Fig. 2: “Exceso de Fuerzas Armadas” de Filomeno Palomino Sicha (Huamanga, 1992)
Una imagen que merece especial atención es “Incursión militar a un pueblo” de Raul Castro Lazo (Fig.3). La acotación final del título, “masacre total”, enfatiza la crueldad de este operativo. El cuadro ofrece un panorama que permite dar cuenta de la “incursión”: los helicópteros disparan a quienes huyen por los cerros, se queman edificios, los cuerpos de mujeres y niños caen por los suelos. Un detalle visual que es crucial aquí es el símbolo de las banderas. En un extremo apreciamos la bandera nacional, pero también, al otro extremo del cuadro, observamos una bandera roja que alude a la presencia senderista. Es posible que ese pueblo de la imagen sea una “zona liberada”. En las “zonas liberadas” la doctrina de Sendero era la única regla, por encima de cualquier tradición o autoridad local. En este sentido, “Sendero quería mantener un férreo control sobre los territorios que liberaba” (Flores Galindo, 1986, p.370). Pero, como podemos observar, las Fuerzas Armadas también aprovecharon sus “incursiones” para violentar a las comunidades campesinas. Es importante precisar que tanto militares y senderistas transformaron los territorios andinos en topografías de la crueldad o espacios donde los sujetos campesinos dejaban de tener derechos y eran convertidos en muertos-en-vida.

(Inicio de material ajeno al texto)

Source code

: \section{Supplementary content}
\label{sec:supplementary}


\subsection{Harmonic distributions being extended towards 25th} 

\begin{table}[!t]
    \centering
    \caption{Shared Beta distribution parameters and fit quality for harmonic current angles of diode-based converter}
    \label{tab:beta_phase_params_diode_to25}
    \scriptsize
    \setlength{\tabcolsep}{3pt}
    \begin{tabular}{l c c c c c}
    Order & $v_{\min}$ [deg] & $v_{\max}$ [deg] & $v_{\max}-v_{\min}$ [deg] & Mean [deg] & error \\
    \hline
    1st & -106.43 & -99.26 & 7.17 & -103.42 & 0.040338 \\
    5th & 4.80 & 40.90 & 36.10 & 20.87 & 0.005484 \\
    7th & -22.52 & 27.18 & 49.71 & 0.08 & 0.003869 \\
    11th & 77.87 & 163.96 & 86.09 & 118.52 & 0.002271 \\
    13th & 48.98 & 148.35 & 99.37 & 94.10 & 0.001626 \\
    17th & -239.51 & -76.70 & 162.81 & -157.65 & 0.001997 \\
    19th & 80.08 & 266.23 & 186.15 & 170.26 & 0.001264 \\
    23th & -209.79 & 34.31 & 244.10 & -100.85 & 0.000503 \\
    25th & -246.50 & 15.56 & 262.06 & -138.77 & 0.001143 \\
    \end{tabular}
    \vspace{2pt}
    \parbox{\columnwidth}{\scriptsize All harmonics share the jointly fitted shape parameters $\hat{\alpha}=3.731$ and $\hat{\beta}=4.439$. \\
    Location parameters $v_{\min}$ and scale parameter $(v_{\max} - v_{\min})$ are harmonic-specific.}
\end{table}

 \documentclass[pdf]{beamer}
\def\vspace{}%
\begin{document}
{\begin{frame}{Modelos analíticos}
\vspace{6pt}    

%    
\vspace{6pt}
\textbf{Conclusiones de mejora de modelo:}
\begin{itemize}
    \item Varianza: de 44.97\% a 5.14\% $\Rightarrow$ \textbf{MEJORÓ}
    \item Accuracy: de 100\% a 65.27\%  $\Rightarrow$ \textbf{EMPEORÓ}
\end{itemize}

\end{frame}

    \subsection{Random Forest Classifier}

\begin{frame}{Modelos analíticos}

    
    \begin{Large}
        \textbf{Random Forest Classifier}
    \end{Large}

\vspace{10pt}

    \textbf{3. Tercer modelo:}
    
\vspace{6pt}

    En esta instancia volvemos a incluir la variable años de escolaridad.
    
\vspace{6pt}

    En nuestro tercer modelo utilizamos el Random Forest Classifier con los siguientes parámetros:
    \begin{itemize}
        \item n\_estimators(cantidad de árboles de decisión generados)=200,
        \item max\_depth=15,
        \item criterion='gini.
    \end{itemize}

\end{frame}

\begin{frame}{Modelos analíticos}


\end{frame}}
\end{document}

Fig.3: “Incursión militar a un pueblo” de Raul Castro Lazo (Junín, 1990)
El plan de Keiko Fujimori de manipular los textos escolares buscaba negar la realidad de una guerra interna. Buscaba legitimar una versión de la historia que convenía a su campaña y que protegiera, además, a la clase política que ha dominado el país y cuyas decisiones provocaron una mayor producción de muerte. Hoy por hoy, la oposición al gobierno de Pedro Castillo, verbigracia los grupos de derecha, tratar de borrar todo indicio de un terrorismo de estado que asoló numerosas comunidades campesinas. El argumento fujimorista y derechista reproduce la dicotomía entre la nación peruana y sus enemigos, entre peruanos y “no-peruanos” (los únicos que son considerados “terroristas” por el oficialismo y la opinión pública). Sin embargo, vale la pena detenerse nuevamente en el cuadro de Raul Castro Lazo comentado líneas arriba. En esa imagen vemos cómo miembros de las Fuerzas Armadas disparan sobre la bandera peruana y, por lo tanto, ellos también producen violencia y atentan contra sus compatriotas. Finalmente, en medio de esa “incursión”, los presidentes de aquel contexto, Fernando Belaunde Terry, Alan García y Alberto Fujimori, fueron quienes legitimaron y fortalecieron los crimenes del terrorismo de estado. Se trata de un terrorismo no siempre explorado, del que prefiere no hablarse por un razon simple: Sendero Luminoso no fue el único responsable de esa guerra interna; los gobernantes entre 1980-1990, policías, soldados, y diversos miembros de las Fuerzas Armadas, también participaron activamente en proyectos de exterminio, violaciones de derechos humanos y el caos social de la nación.